Air Force Gaming made its official debut on 11 November, under the Air Force Services Center with a new intramural e-sports program.

Air Force Gaming made its official debut on 11 November, under the Air Force Services Center with a new intramural e-sports program. Teams at eight Air Force Global Strike Command bases will compete in a pilot program to crown the gaming champions of the command, which runs through mid-December. AFSVC plans to expand the AFGL to all Air and Space Force installations in January. Air Force Gaming is focused on supporting Air Force and Space Force resiliency and retention efforts through the creation of a global e-sports program that brings Airmen and Space Professionals together. (U.S. Air Force Graphic)

F.E. Warren Air Force Base, Wyo. -- --

F.E. Warren Air Force Base, Wyoming, has recently started up its own gaming league. While an Air Force-wide gaming league already existed, F.E. Warren AFB is also giving its Airmen more chances to get involved with gaming on a local level.

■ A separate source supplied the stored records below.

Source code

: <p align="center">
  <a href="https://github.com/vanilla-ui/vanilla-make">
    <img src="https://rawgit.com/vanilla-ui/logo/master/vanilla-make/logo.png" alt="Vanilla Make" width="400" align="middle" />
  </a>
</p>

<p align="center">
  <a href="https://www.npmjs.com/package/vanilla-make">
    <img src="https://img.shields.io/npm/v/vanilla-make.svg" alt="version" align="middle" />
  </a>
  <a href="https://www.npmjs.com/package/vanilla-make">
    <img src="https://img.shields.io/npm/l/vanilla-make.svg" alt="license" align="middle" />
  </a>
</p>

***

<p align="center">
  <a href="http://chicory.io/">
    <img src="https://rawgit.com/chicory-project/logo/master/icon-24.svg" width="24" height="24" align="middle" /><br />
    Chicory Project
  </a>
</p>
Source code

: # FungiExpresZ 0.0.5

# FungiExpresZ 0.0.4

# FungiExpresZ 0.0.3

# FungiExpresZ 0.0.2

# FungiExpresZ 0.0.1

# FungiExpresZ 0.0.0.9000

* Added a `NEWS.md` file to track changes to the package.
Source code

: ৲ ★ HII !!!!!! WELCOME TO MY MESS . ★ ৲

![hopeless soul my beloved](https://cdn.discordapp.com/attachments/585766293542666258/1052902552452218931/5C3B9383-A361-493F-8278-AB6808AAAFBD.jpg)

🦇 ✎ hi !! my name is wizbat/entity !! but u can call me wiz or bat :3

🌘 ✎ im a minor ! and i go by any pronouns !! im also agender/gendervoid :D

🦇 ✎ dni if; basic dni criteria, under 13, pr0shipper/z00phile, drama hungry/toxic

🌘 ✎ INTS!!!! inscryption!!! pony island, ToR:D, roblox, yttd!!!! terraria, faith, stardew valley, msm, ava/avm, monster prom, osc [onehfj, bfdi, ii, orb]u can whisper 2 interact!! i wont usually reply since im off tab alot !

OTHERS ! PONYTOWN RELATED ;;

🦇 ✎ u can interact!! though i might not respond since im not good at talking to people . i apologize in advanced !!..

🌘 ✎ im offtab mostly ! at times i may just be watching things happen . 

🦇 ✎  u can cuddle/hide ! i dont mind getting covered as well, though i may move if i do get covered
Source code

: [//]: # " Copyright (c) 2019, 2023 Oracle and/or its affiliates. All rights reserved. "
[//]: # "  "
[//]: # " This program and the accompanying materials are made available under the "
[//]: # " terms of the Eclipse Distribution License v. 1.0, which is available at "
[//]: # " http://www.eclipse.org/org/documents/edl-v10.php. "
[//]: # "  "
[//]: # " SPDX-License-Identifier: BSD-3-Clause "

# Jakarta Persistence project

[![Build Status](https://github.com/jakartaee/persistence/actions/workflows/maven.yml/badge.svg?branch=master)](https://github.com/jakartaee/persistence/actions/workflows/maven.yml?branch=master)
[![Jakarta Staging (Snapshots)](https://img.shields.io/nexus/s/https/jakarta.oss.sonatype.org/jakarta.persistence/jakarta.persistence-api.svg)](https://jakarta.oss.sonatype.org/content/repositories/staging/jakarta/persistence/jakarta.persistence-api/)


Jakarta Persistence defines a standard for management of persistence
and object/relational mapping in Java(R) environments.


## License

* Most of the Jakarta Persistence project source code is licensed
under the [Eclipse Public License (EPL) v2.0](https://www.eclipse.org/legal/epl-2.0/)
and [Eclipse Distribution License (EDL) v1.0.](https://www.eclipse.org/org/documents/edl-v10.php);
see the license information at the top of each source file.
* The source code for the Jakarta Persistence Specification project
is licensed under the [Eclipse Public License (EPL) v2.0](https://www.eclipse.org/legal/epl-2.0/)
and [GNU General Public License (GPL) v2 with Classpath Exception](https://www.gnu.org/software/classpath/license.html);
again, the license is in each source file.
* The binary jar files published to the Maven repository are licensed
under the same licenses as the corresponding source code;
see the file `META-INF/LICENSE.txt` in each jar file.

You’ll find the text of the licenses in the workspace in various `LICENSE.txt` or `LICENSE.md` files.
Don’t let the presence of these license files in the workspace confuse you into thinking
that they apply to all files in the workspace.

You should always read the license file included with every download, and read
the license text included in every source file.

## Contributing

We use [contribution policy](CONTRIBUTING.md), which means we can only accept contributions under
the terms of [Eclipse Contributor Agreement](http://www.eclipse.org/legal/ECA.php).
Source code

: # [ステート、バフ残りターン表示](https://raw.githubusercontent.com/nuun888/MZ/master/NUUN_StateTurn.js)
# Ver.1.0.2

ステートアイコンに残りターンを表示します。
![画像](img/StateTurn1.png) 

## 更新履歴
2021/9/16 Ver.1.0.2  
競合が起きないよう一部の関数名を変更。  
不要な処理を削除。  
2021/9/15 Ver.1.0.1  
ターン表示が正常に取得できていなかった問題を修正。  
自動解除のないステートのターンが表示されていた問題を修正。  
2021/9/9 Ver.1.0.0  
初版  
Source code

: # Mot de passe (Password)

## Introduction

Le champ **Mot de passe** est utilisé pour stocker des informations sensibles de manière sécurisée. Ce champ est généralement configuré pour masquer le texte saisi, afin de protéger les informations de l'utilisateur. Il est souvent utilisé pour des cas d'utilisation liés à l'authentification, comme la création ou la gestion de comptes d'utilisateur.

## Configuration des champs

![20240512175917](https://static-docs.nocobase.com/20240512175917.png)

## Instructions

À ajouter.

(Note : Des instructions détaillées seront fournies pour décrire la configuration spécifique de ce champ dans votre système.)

“Big Air Force’s gaming league was put together by some very passionate Airmen in an effort to make an inclusive gaming community for everyone across the board,” said Amy Hebert, the community communications manager on F.E. Warren AFB. “Whether they be dependents, guard, or active duty, it doesn’t matter. They’re trying to unite people through a love of gaming.”


A dedicated server has been created for the gaming league on F.E. Warren AFB for anyone wanting to join.


“You can join the Discord server and you’ll get to meet new people, play games, and stay motivated all of which goes into boosting morale,” said Hebert. “The local server happened as a result of COVID-19 last summer. We created that when all of our facilities were shut down that way we could still reach out to people in the missile field and host a bunch of pop-up tournaments.”


The server has multiple channels dedicated to specific games to assist users in finding other Airmen to play with.


“The Air Force has its own programs and tournaments that you actually have to sign up for and get to compete in,” said Hebert. “For example, this weekend they’re having a Valorant tournament as well as a Magic: The Gathering tournament.”


The Air Force Gaming League is hosting their first official Season of Air Force Gaming League where Airmen and Guardians can compete with other teams to be champions across different video game titles.


“Here locally on Feb. 14, we’ll be holding a Call of Duty: Modern Warfare tournament,” said Hebert. “Basically there’s always something going on every weekend.”


Finding commonality amongst a group of diverse people in the Air Force can help unite people and make people feel like one team.


“There is a market now based on people's work schedules and COVID-19 restrictions whether that be you're in quarantine or maybe your schedule puts you up all night and you’re not able to communicate with people in person,” said Hebert. “This is a convenient work around that allows that communication. You can be in the field, at your home in your basement or even TDY and you’re still able to login and reach a supportive community.”


The F.E. Warren Discord server shows another element of the Air Force’s continuous pursuit of innovation.